Signs of an ectopic pregnancy include amenorrhea (absence of menstrual periods, either on a permanent or temporary basis), vomiting, weakness, shoulder, neck or pelvic pain. While most of these are common with pregnancy vaginal bleeding, severe stomach cramping or discomfort on one side of your abdomen, or the rectum, might be signals to see a doctor. The diagnostic tool of choice here is a Transvaginal ultrasound (TVS). To establish if the pregnancy is an ectopic one if TVS cannot detect it in its early phases, serial ß-hCG values are used but they do not determine its location. To detect the location of ectopic pregnancies, ß-hCG levels in the blood are combined with a sonography.

Normally, one of two approaches is adopted to deal with an ectopic pregnancy. Non-surgical management is the first, where women are given an injection called methotrexate which dissolves the pregnancy. This is done if the ectopic pregnancy is diagnosed within the first seven weeks. If a diagnosis is given any time after the seven-week mark, the method adopted for treating is a laparoscopic procedure. This is the gold standard treatment option in this case and as the surgery is minimally invasive it takes about 15-20 minutes. The section of the fallopian tube where the embryo is, is removed, this is done to decrease the likelihood of another ectopic pregnancy.

The likelihood of getting pregnant again after an ectopic pregnancy is very good. Many women go on to have normal pregnancies, delivering healthy babies even after the removal of one fallopian tube. That being said, if you come in early on and get an immediate diagnosis there is no need to operate. Almost 70% of women are treated non-surgically as it is detected at the beginning of the pregnancy. If your tubes are coiled, narrow, crooked, etc a test known as hysterosalpingography (HSG) is done to make sure or rule it out, as the case may be. Depending on the diagnosis people can go on to conceive normally or through in-vitro fertilization (IVF).

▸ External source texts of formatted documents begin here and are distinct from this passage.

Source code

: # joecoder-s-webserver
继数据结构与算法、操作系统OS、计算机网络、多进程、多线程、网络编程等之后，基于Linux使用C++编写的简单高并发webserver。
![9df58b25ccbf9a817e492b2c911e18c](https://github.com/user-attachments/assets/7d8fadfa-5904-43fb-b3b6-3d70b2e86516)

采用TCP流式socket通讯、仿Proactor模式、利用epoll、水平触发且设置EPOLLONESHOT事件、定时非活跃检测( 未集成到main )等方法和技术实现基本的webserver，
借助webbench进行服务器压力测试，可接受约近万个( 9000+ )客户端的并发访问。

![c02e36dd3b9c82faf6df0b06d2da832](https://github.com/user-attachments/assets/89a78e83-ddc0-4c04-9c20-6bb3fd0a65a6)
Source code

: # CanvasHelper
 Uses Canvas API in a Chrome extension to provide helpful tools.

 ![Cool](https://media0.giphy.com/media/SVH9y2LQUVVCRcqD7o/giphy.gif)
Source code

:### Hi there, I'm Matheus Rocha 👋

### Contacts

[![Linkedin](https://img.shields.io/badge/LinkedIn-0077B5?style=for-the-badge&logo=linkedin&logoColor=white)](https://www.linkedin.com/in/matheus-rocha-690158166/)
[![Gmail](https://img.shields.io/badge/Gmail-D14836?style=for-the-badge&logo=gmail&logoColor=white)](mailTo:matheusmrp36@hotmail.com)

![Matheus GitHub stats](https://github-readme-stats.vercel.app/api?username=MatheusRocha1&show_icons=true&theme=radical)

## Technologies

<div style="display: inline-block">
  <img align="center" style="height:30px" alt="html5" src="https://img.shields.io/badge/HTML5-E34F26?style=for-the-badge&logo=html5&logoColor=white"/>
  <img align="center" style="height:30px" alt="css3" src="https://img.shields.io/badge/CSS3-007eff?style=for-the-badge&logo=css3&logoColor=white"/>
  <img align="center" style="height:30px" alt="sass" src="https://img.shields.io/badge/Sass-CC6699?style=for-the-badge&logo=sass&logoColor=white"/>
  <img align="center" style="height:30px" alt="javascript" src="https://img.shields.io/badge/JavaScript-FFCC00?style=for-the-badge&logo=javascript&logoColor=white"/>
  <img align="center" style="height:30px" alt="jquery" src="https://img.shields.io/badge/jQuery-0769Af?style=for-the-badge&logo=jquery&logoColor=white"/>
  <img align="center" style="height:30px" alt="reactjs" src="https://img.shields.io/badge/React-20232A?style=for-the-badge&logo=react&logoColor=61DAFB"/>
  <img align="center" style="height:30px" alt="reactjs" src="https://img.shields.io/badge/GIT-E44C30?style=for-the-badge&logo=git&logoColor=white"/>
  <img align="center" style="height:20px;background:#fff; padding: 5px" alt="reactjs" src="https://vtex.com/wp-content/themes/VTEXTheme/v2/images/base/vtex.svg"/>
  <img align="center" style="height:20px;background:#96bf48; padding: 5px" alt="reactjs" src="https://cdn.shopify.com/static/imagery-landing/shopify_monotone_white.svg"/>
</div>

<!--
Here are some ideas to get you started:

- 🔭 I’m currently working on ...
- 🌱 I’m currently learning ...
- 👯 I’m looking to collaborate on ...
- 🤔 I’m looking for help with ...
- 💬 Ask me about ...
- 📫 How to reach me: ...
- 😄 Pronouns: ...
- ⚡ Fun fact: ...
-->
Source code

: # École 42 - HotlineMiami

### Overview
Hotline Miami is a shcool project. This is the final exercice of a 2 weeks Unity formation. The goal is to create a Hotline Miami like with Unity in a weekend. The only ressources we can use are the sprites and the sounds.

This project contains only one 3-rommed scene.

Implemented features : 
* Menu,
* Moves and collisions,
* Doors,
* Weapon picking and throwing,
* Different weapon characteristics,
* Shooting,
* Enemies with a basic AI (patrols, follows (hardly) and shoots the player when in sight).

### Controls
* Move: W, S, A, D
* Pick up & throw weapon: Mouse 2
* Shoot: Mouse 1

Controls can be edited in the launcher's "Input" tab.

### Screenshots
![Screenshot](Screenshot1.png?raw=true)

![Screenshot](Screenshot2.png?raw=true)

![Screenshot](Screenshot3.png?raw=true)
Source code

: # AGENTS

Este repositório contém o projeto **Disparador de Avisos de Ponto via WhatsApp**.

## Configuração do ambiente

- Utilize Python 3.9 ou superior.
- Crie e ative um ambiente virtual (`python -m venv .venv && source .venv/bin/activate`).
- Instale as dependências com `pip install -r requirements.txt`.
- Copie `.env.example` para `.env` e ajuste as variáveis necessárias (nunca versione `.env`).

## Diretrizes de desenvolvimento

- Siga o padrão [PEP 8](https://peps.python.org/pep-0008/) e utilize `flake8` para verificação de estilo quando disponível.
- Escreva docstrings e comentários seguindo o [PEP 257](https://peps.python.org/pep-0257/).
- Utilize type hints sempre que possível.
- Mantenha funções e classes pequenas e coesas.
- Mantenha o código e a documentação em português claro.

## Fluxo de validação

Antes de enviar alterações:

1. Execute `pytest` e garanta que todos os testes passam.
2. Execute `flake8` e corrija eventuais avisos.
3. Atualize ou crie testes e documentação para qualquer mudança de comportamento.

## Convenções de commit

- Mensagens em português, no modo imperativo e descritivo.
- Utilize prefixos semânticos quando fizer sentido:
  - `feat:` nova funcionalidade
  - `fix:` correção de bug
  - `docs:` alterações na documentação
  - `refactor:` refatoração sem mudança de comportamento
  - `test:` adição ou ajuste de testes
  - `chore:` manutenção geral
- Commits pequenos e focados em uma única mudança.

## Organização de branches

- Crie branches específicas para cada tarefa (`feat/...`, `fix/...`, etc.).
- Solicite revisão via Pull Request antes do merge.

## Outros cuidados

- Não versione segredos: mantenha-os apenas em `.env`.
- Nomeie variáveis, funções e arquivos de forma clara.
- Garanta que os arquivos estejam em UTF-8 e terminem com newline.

An ectopic pregnancy diagnosis can be unnerving but it should be treated as soon as possible to guarantee the safety of both mother and child. Women’s lives can be saved if intervention is done in time. The recovery process for your body after an ectopic pregnancy can be considerable, so it is imperative to be patient and give yourself time to heal before considering getting pregnant again.